Stored data:
━━━━━━━━━━━━━━━━━━━━━━━━━━━━━━
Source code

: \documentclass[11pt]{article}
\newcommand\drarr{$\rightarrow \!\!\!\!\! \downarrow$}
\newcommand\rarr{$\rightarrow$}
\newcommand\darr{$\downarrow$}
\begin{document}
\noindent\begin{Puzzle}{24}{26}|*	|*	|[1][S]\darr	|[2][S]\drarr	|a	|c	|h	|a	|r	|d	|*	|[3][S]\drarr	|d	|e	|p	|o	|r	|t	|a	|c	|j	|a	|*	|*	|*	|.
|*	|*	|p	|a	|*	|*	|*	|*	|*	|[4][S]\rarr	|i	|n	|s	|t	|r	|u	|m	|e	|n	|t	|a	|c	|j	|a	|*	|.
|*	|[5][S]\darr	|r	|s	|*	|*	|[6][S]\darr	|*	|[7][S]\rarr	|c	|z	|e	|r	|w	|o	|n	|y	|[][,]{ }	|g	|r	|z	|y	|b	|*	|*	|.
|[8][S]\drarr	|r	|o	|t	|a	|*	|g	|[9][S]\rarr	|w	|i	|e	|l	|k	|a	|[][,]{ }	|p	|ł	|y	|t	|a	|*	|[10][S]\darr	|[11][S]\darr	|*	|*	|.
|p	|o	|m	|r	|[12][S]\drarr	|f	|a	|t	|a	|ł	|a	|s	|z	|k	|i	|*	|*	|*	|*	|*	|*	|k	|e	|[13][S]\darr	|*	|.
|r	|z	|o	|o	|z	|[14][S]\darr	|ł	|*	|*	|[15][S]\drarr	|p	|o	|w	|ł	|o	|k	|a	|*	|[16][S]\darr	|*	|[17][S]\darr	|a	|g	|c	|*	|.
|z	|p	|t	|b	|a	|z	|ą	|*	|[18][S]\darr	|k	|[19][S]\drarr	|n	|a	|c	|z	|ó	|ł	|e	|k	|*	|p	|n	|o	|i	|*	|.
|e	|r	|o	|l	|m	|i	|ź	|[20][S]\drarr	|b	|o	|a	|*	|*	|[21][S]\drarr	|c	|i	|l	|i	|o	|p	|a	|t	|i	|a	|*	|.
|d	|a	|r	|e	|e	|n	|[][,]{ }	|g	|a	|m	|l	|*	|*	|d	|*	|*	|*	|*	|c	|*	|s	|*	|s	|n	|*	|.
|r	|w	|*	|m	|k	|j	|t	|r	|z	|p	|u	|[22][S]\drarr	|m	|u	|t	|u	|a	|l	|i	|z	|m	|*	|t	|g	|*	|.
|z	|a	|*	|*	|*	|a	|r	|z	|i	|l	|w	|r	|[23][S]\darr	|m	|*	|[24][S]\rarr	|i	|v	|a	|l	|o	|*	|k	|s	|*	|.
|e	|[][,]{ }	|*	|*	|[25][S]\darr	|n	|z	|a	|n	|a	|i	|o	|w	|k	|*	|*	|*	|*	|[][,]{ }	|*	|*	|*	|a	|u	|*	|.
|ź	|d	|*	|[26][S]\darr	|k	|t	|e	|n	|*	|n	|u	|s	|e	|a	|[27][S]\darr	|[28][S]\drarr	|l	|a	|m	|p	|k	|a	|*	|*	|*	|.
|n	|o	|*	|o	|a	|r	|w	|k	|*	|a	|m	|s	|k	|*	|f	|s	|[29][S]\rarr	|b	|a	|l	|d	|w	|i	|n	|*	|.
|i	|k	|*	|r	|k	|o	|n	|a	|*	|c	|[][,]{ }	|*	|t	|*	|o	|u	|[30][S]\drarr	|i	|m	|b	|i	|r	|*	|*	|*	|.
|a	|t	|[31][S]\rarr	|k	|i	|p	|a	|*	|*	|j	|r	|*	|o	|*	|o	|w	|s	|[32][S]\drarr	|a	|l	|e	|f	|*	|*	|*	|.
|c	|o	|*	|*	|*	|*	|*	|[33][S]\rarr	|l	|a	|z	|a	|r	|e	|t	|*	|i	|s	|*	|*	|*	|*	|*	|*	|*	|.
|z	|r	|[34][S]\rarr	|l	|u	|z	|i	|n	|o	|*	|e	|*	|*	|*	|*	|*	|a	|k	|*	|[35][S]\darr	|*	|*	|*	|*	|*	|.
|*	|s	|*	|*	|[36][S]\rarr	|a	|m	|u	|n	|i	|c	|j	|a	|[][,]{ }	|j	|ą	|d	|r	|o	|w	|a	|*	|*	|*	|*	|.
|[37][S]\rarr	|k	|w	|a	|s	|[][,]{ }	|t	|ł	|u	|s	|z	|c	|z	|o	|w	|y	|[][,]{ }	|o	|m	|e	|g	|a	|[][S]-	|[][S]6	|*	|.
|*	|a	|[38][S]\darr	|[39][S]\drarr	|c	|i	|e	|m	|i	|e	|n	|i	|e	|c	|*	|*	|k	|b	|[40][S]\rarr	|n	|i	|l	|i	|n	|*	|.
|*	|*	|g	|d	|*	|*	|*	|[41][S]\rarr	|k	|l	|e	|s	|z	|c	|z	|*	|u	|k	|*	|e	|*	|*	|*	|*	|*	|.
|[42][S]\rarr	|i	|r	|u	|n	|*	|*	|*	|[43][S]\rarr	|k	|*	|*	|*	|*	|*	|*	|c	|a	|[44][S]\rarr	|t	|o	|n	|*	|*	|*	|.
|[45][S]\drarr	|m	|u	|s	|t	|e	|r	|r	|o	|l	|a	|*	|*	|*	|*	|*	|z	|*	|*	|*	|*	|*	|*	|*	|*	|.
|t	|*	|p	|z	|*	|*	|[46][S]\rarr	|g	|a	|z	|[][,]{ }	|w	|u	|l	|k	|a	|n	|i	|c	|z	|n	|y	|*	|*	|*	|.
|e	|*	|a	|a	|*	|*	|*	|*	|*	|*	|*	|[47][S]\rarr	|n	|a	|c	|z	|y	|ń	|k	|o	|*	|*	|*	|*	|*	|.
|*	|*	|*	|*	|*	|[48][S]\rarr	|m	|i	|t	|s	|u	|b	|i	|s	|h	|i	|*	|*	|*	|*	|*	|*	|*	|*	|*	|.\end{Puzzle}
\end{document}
━━━━━━━━━━━━━━━━━━━━━━━━━━━━━━
[Task goal]:
Write down every entry exactly.

[Problem solution]:
Source code

: \documentclass[11pt]{article}
\newcommand\drarr{$\rightarrow \!\!\!\!\! \downarrow$}
\newcommand\rarr{$\rightarrow$}
\newcommand\darr{$\downarrow$}
\begin{document}
\noindent\begin{Puzzle}{24}{26}|*	|*	|[1][S]\darr	|[2][S]\drarr	|a	|c	|h	|a	|r	|d	|*	|[3][S]\drarr	|d	|e	|p	|o	|r	|t	|a	|c	|j	|a	|*	|*	|*	|.
|*	|*	|p	|a	|*	|*	|*	|*	|*	|[4][S]\rarr	|i	|n	|s	|t	|r	|u	|m	|e	|n	|t	|a	|c	|j	|a	|*	|.
|*	|[5][S]\darr	|r	|s	|*	|*	|[6][S]\darr	|*	|[7][S]\rarr	|c	|z	|e	|r	|w	|o	|n	|y	|[][,]{ }	|g	|r	|z	|y	|b	|*	|*	|.
|[8][S]\drarr	|r	|o	|t	|a	|*	|g	|[9][S]\rarr	|w	|i	|e	|l	|k	|a	|[][,]{ }	|p	|ł	|y	|t	|a	|*	|[10][S]\darr	|[11][S]\darr	|*	|*	|.
|p	|o	|m	|r	|[12][S]\drarr	|f	|a	|t	|a	|ł	|a	|s	|z	|k	|i	|*	|*	|*	|*	|*	|*	|k	|e	|[13][S]\darr	|*	|.
|r	|z	|o	|o	|z	|[14][S]\darr	|ł	|*	|*	|[15][S]\drarr	|p	|o	|w	|ł	|o	|k	|a	|*	|[16][S]\darr	|*	|[17][S]\darr	|a	|g	|c	|*	|.
|z	|p	|t	|b	|a	|z	|ą	|*	|[18][S]\darr	|k	|[19][S]\drarr	|n	|a	|c	|z	|ó	|ł	|e	|k	|*	|p	|n	|o	|i	|*	|.
|e	|r	|o	|l	|m	|i	|ź	|[20][S]\drarr	|b	|o	|a	|*	|*	|[21][S]\drarr	|c	|i	|l	|i	|o	|p	|a	|t	|i	|a	|*	|.
|d	|a	|r	|e	|e	|n	|[][,]{ }	|g	|a	|m	|l	|*	|*	|d	|*	|*	|*	|*	|c	|*	|s	|*	|s	|n	|*	|.
|r	|w	|*	|m	|k	|j	|t	|r	|z	|p	|u	|[22][S]\drarr	|m	|u	|t	|u	|a	|l	|i	|z	|m	|*	|t	|g	|*	|.
|z	|a	|*	|*	|*	|a	|r	|z	|i	|l	|w	|r	|[23][S]\darr	|m	|*	|[24][S]\rarr	|i	|v	|a	|l	|o	|*	|k	|s	|*	|.
|e	|[][,]{ }	|*	|*	|[25][S]\darr	|n	|z	|a	|n	|a	|i	|o	|w	|k	|*	|*	|*	|*	|[][,]{ }	|*	|*	|*	|a	|u	|*	|.
|ź	|d	|*	|[26][S]\darr	|k	|t	|e	|n	|*	|n	|u	|s	|e	|a	|[27][S]\darr	|[28][S]\drarr	|l	|a	|m	|p	|k	|a	|*	|*	|*	|.
|n	|o	|*	|o	|a	|r	|w	|k	|*	|a	|m	|s	|k	|*	|f	|s	|[29][S]\rarr	|b	|a	|l	|d	|w	|i	|n	|*	|.
|i	|k	|*	|r	|k	|o	|n	|a	|*	|c	|[][,]{ }	|*	|t	|*	|o	|u	|[30][S]\drarr	|i	|m	|b	|i	|r	|*	|*	|*	|.
|a	|t	|[31][S]\rarr	|k	|i	|p	|a	|*	|*	|j	|r	|*	|o	|*	|o	|w	|s	|[32][S]\drarr	|a	|l	|e	|f	|*	|*	|*	|.
|c	|o	|*	|*	|*	|*	|*	|[33][S]\rarr	|l	|a	|z	|a	|r	|e	|t	|*	|i	|s	|*	|*	|*	|*	|*	|*	|*	|.
|z	|r	|[34][S]\rarr	|l	|u	|z	|i	|n	|o	|*	|e	|*	|*	|*	|*	|*	|a	|k	|*	|[35][S]\darr	|*	|*	|*	|*	|*	|.
|*	|s	|*	|*	|[36][S]\rarr	|a	|m	|u	|n	|i	|c	|j	|a	|[][,]{ }	|j	|ą	|d	|r	|o	|w	|a	|*	|*	|*	|*	|.
|[37][S]\rarr	|k	|w	|a	|s	|[][,]{ }	|t	|ł	|u	|s	|z	|c	|z	|o	|w	|y	|[][,]{ }	|o	|m	|e	|g	|a	|[][S]-	|[][S]6	|*	|.
|*	|a	|[38][S]\darr	|[39][S]\drarr	|c	|i	|e	|m	|i	|e	|n	|i	|e	|c	|*	|*	|k	|b	|[40][S]\rarr	|n	|i	|l	|i	|n	|*	|.
|*	|*	|g	|d	|*	|*	|*	|[41][S]\rarr	|k	|l	|e	|s	|z	|c	|z	|*	|u	|k	|*	|e	|*	|*	|*	|*	|*	|.
|[42][S]\rarr	|i	|r	|u	|n	|*	|*	|*	|[43][S]\rarr	|k	|*	|*	|*	|*	|*	|*	|c	|a	|[44][S]\rarr	|t	|o	|n	|*	|*	|*	|.
|[45][S]\drarr	|m	|u	|s	|t	|e	|r	|r	|o	|l	|a	|*	|*	|*	|*	|*	|z	|*	|*	|*	|*	|*	|*	|*	|*	|.
|t	|*	|p	|z	|*	|*	|[46][S]\rarr	|g	|a	|z	|[][,]{ }	|w	|u	|l	|k	|a	|n	|i	|c	|z	|n	|y	|*	|*	|*	|.
|e	|*	|a	|a	|*	|*	|*	|*	|*	|*	|*	|[47][S]\rarr	|n	|a	|c	|z	|y	|ń	|k	|o	|*	|*	|*	|*	|*	|.
|*	|*	|*	|*	|*	|[48][S]\rarr	|m	|i	|t	|s	|u	|b	|i	|s	|h	|i	|*	|*	|*	|*	|*	|*	|*	|*	|*	|.\end{Puzzle}
\end{document}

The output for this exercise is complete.